En la noche del 10 de agosto de 1859, sombras furtivas se afanan en torno a un edificio en construcción. Jadeantes, con palos y medios de fortuna destruyen las paredes apenas levantadas. Terminada la labor, se pierden en la oscuridad.
La mañana del día siguiente, Ramón Gómez Pulido, gobernador militar de Ceuta, envía a un subordinado a pedir explicaciones a la autoridad marroquí más próxima, el alcaide del Serrallo, un vetusto palacio situado a corta distancia de los muros de la plaza. El representante del sultán Abderramán se muestra sorprendido por la noticia, que atribuye a un desmán de la arisca cabila de Anghera. Aunque presenta sus excusas, maldiciendo a los montañeses, y ordena a sus acólitos restablecer como puedan un garitón que ha sido demolido, el español, hombre de corta paciencia, no se da por satisfecho. Ese mismo día 11, comunica al ministro de la Guerra, en Madrid, su propósito de «escarmentarlos [a los agresores] sangrientamente, emboscándoles fuerza fuera del recinto».2
No obstante, solicita permiso para esa iniciativa, consciente de su posible alcance. Por el mismo motivo, pone al corriente al cónsul general de España en Tánger, Juan Blanco del Valle. Este, un rico propietario de San Roque, transformado en diplomático por los azares de la política, no oculta su alarma, o, en frase más expresiva, «una bomba que hubiese caído a sus pies no hubiera causado más desastroso efecto»3 que la inoportuna novedad.
En esas fechas estaba pendiente de firma un acuerdo sobre los límites de Melilla,4 muy favorable para el Gobierno, y temía, justificadamente, que lo sucedido afectase a las buenas relaciones entre los dos países. De hecho, como recordará a Gómez Pulido, en respuesta a un oficio suyo del 6, había expresado ya su preocupación ante las eventuales «dilaciones y entorpecimientos» que podían causar los trabajos que se habían emprendido en el campo exterior de Ceuta.
Por eso, en su contestación del 12 volverá a mencionar las posibles «complicaciones y dificultades» que se suscitarían. Al tiempo, evoca el muy delicado estado de salud del «anciano emperador berberisco», esto es, del sultán, y comenta que «si llegare a sucumbir todo lo habríamos perdido, porque la anarquía más espantosa se entronizaría en este país casi salvaje», haciendo estériles todos sus desvelos para concluir el tratado de Melilla.

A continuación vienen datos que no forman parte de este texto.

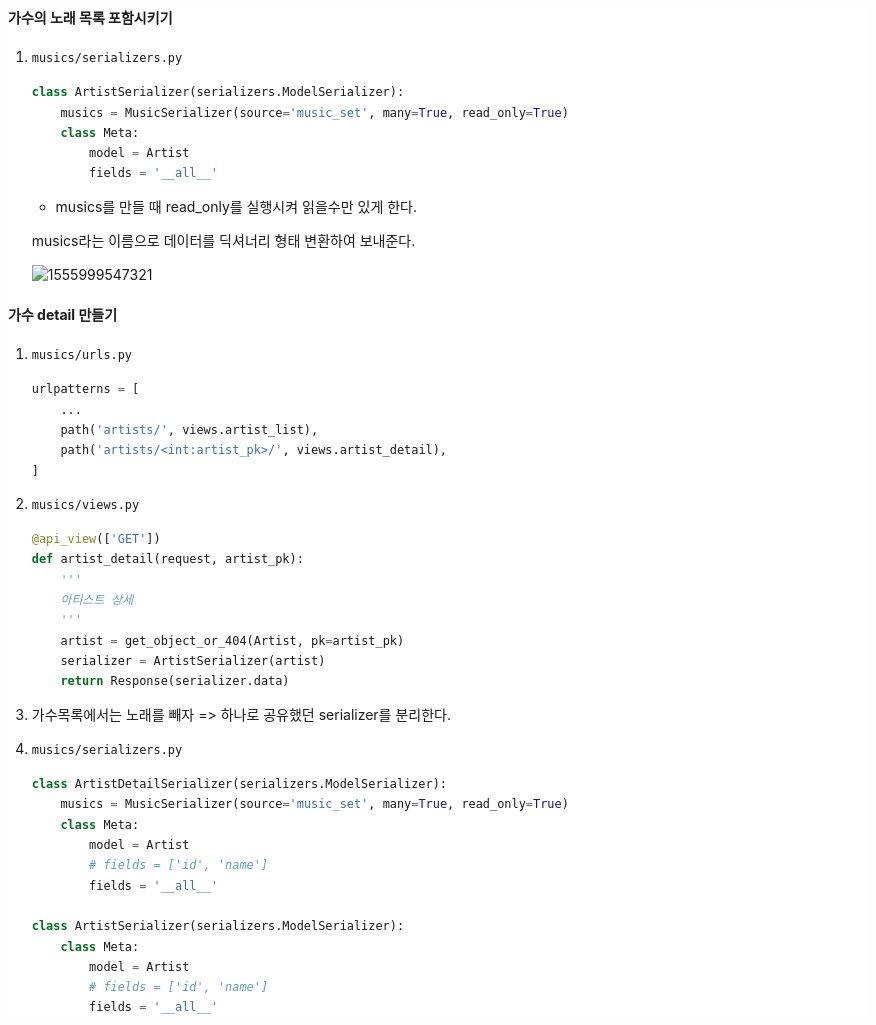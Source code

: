    

#### 가수의 노래 목록 포함시키기

1. `musics/serializers.py`

   ```python
   class ArtistSerializer(serializers.ModelSerializer):
       musics = MusicSerializer(source='music_set', many=True, read_only=True)
       class Meta:
           model = Artist
           fields = '__all__'
   ```

   + musics를 만들 때 read_only를 실행시켜 읽을수만 있게 한다.

   musics라는 이름으로 데이터를 딕셔너리 형태 변환하여 보내준다.

   ![1555999547321](C:\Users\student\Desktop\rain\rain-s_TIL\web\Django\img\1555999547321.png)



#### 가수 detail 만들기

1. `musics/urls.py`

   ```python
   urlpatterns = [
       ...
       path('artists/', views.artist_list),
       path('artists/<int:artist_pk>/', views.artist_detail),
   ]
   ```

2. `musics/views.py`

   ```python
   @api_view(['GET'])
   def artist_detail(request, artist_pk):
       '''
       아티스트 상세
       '''
       artist = get_object_or_404(Artist, pk=artist_pk)
       serializer = ArtistSerializer(artist)
       return Response(serializer.data)
   ```

3. 가수목록에서는 노래를 빼자 => 하나로 공유했던 serializer를 분리한다.

4. `musics/serializers.py`

   ```python
   class ArtistDetailSerializer(serializers.ModelSerializer):
       musics = MusicSerializer(source='music_set', many=True, read_only=True)
       class Meta:
           model = Artist
           # fields = ['id', 'name']
           fields = '__all__'
           
   class ArtistSerializer(serializers.ModelSerializer):
       class Meta:
           model = Artist
           # fields = ['id', 'name']
           fields = '__all__'
   ```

Con ese motivo, le ruega que, de momento, «suspenda las obras proyectadas». A la vez, traslada al Ministerio de Estado, como se titulaba entonces el actual de Asuntos Exteriores, su inquietud ante «los propósitos belicosos» del gobernador.
Finalmente, se dirige a Mohamed el-Jetib, ministro de Negocios Extranjeros de Marruecos, refiriéndose al «ultraje» cometido, que «no puede quedar impune». «Es preciso, absolutamente preciso, que se haga en presencia de la mencionada plaza […] un ejemplar castigo […] justo y severo» de los culpables.
Siempre el 12, una delegación de cabileños pidió parlamento ante Ceuta y manifestó al mayor que salió a escucharles que, en ningún caso, consentirían la erección de edificaciones en ese terreno, «aunque el sultán lo mande». Al informar de ello, y de su firme respuesta, Gómez Pulido destacó que estaba «sumamente satisfecho de la conducta que ha observado el alcaide del Serrallo» en toda la cuestión, porque había hecho lo posible para convencer a los de Anghera para que depusiesen su actitud. Solo al final del despacho alude, por primera vez, a «los marmolillos […] volcados», que en el curso de los siete meses siguientes llevarían a la muerte a miles de hombres.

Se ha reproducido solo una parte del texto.